━━━━━ DATASET EXTRACT ━━━━━

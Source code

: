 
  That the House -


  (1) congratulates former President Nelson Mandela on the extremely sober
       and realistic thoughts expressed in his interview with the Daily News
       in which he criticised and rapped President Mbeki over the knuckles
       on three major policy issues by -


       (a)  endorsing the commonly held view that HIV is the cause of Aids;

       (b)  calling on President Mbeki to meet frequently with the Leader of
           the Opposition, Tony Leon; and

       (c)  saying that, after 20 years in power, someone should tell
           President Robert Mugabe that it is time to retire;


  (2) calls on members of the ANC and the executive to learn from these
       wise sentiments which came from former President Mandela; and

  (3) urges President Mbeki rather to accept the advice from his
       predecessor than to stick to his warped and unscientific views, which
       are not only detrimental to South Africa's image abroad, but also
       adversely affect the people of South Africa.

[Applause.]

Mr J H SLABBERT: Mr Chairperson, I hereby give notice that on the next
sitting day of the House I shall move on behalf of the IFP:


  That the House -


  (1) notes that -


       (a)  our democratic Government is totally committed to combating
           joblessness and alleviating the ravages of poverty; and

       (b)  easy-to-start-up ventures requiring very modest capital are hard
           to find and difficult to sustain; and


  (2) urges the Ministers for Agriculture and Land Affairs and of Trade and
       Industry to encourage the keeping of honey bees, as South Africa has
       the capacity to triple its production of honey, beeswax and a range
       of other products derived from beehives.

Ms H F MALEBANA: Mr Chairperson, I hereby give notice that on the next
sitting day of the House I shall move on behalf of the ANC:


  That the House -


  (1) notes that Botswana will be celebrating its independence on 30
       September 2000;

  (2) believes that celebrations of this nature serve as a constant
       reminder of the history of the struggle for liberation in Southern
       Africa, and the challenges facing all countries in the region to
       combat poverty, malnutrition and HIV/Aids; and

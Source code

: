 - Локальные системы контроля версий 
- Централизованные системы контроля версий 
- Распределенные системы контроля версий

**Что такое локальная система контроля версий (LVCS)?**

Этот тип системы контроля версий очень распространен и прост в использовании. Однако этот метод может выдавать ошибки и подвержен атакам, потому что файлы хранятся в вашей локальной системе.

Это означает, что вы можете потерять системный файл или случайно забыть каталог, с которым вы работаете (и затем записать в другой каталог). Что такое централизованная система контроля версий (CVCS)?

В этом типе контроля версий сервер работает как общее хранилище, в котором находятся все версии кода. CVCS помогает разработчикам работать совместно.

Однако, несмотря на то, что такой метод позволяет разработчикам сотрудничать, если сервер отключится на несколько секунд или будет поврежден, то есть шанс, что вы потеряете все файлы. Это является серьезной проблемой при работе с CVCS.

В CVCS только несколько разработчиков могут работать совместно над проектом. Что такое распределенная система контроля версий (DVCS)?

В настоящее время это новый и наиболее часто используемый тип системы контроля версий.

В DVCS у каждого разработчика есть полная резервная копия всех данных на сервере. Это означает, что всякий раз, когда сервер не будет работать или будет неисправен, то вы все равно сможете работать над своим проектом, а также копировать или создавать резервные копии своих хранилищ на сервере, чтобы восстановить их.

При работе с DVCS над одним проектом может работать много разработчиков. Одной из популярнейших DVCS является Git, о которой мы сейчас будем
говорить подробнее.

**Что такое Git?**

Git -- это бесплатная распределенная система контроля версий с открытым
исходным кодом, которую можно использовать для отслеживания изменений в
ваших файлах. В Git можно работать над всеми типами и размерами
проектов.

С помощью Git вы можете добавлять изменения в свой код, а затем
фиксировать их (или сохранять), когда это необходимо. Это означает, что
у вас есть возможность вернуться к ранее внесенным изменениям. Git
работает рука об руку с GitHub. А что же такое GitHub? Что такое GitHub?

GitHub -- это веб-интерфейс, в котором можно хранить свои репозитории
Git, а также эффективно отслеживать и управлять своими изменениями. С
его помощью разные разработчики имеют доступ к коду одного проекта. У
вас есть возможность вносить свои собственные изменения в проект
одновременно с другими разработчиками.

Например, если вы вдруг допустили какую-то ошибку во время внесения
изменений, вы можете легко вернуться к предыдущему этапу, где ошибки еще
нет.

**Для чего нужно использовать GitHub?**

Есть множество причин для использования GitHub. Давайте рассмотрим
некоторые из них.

━━━━━

• [WHAT TO DO]: Each line from the beginning of the listing up to the line where "the Leader of" appears needs to be given again exactly; please add nothing else.

• [RESULT FOR THIS TASK]:
Source code

: 
  That the House -


  (1) congratulates former President Nelson Mandela on the extremely sober
       and realistic thoughts expressed in his interview with the Daily News
       in which he criticised and rapped President Mbeki over the knuckles
       on three major policy issues by -


       (a)  endorsing the commonly held view that HIV is the cause of Aids;

       (b)  calling on President Mbeki to meet frequently with the Leader of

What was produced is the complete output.